On the way back to the main road, a kid lobbed a rock at us. My feelings about this kind of thing hadn’t changed since the last time it had happened, in Afghanistan. I turned around and went back with the motor on the red line in first. The kid ran as though all the demons in hell were after him, and I guess the big Yamaha sounded a bit like that.
I caught him and gave him a dressing down in front of his mates. A bit self-righteous, maybe, but if it stops him and his friends from throwing stones at other bikes it will have been worth it. So there.
Lots of pretty hill country then, and for the night a tiny campsite marked ‘Kampink-Piknik’. It was quite idyllic, but they’d run out of beer. I guess no place is ever perfect.
The BBC World Service news on my little short-wave radio was cheerful and informed us that three people had died in political shootings in Turkey during the day and that a military coup was starting. I’m glad to say that nobody has ever shot at me – well, not for a good long time, anyway – and nobody shot at any of us in Turkey.

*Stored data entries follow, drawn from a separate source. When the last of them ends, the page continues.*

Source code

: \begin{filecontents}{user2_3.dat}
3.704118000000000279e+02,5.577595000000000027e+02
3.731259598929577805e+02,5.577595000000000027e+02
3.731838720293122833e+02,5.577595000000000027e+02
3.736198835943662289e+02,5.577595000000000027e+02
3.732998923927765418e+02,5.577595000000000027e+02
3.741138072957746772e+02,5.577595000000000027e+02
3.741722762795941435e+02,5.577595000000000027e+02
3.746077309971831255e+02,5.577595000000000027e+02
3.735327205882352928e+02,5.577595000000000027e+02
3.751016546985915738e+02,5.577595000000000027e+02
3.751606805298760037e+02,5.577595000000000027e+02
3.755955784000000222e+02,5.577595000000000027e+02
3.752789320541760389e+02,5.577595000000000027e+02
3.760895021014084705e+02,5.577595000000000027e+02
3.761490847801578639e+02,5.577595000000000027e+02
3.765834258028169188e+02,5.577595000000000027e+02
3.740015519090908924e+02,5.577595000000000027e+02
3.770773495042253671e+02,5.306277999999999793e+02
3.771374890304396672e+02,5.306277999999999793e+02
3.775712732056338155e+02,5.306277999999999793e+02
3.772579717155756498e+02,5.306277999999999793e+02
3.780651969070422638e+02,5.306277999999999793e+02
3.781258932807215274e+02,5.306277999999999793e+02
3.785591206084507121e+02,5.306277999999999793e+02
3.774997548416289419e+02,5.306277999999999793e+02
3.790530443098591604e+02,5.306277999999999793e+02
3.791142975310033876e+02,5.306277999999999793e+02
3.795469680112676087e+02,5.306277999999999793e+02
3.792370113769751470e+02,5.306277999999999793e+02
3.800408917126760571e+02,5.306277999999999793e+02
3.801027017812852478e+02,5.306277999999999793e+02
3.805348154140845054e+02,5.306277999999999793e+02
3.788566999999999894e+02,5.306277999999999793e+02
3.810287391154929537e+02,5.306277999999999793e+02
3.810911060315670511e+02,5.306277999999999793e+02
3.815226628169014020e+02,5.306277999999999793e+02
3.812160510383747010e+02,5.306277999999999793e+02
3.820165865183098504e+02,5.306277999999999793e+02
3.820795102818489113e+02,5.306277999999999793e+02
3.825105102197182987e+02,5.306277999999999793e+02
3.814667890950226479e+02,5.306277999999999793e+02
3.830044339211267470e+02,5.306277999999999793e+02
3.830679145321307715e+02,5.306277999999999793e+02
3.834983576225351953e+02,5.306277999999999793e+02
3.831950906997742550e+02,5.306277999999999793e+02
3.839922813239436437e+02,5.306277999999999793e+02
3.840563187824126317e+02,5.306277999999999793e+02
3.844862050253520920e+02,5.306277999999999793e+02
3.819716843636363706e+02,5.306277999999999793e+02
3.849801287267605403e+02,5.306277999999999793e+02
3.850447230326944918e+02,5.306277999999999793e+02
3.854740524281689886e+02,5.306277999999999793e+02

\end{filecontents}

I told the manager of the campsite about the military coup, and he said he hadn’t heard about it and anyway who cared. Next morning we had to search for a while before finding a petrol station that would sell us juice, not because there was a shortage of petrol but because the electricity was off. Not all stations have hand pumps.
At one place we looked like being out of luck when three Italian campervans pulled in behind us. A bevy of bikini-clad young women exploded from the vans, and all of a sudden petrol was available after all, even if it had to be pumped by hand.
The road to Izmir reminded me of Greece. As soon as you got into the town limits, the tar stopped and the gravel started. After Izmir we were on the main road again and diced with the buses and trucks down past Ephesus to the coast at Kusadasi.
The town is a port of call for many of the cruise liners that ply the Mediterranean and prices in town go up between 100 and 2000 per cent whenever ships are in port. We learnt to do our shopping after they had left.
There were some attractive bike leathers for sale here and I was tempted, but they weren’t all that much cheaper than in Britain, and you get after-sales service in Britain. We lay in the sun for a bit, and I bolted the stays from the top box onto the bike frame instead of the rack. Not quite so elegant, but it put less strain on the cracks.
Going inland, we followed the country lanes for a while, riding through the little villages dozing in the sun, before we returned to the main road and the traffic. At Pamukkale, an area of hot springs and calcium deposits that turn whole hillsides white with dozens of stepped warm pools, we camped in a tiny site with a large pool. The pool was bigger than the camping area.
Our host was a keen man after a buck, as a lot of Turks are (and you can’t blame them), and we had a classic run-in with him. Michel priced the beer, an essential step if you don’t want to find yourself with an enormous bill. He was quoted 40 lire for a bottle. We both hit the roof, as 30 is considered expensive, and our genial host backpedaled rapidly. ‘Oh, you want the beer for drinking! That’s only 30.’
The beer for drinking wasn’t bad, and almost drowned out the frogs during the night. But our bikes kept lying down.